▶ [Record extracts]:
-*-*-

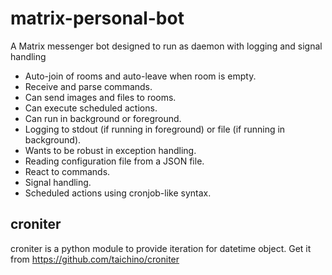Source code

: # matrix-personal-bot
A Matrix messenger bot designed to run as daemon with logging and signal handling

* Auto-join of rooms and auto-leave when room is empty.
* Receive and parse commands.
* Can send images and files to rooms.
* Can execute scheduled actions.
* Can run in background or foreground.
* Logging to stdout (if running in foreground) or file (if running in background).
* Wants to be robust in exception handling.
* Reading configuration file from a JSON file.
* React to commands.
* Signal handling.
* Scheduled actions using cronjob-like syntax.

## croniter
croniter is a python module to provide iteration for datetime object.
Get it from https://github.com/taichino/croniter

-*-*-

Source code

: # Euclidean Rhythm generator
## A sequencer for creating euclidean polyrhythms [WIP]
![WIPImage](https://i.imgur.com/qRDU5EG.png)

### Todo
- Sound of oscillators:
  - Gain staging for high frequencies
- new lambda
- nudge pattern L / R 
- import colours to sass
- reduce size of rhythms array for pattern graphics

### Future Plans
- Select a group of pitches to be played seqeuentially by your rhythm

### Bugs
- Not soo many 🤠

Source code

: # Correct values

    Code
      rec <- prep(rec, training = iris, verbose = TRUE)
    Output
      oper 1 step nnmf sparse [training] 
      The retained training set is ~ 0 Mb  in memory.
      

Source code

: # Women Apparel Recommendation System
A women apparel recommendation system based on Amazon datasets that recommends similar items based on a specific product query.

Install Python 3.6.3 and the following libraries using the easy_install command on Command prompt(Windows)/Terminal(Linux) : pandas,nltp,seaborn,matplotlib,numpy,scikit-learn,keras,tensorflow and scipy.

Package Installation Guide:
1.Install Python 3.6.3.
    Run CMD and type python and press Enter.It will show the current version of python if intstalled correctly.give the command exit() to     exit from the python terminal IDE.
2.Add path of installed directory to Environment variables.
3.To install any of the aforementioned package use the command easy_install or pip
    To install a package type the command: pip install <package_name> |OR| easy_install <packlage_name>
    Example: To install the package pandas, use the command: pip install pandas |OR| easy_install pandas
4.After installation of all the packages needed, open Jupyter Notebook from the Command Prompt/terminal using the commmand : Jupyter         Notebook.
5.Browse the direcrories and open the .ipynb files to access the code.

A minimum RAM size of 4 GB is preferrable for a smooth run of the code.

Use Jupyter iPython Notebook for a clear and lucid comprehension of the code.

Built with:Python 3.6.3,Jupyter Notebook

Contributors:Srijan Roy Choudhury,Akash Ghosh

-*-*-

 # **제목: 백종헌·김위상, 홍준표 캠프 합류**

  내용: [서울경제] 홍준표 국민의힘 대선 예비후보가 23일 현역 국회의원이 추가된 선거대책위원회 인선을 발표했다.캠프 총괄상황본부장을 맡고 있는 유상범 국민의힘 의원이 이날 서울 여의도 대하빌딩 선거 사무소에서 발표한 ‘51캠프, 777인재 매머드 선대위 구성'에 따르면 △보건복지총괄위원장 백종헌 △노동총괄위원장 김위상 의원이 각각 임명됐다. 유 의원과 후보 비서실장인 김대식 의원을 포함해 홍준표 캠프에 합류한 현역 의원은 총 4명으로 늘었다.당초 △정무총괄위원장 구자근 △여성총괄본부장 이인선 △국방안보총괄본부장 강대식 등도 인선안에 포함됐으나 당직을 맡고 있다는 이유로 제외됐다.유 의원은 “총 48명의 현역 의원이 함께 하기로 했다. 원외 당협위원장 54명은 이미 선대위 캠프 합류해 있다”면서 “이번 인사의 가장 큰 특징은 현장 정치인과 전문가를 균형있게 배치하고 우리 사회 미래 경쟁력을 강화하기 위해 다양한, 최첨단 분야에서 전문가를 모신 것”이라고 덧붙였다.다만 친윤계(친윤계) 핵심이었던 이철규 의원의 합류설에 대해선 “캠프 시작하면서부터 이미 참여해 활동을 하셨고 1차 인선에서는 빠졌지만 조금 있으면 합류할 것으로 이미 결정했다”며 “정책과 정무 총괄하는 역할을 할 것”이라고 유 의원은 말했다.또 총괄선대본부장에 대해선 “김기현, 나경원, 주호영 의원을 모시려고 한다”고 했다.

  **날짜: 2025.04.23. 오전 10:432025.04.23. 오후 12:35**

-*-*-

▶ [The task]: Scan the entries above. Copy each line that has the string "open".

▶ [Solution for this exercise]:
4.After installation of all the packages needed, open Jupyter Notebook from the Command Prompt/terminal using the commmand : Jupyter         Notebook.
5.Browse the direcrories and open the .ipynb files to access the code.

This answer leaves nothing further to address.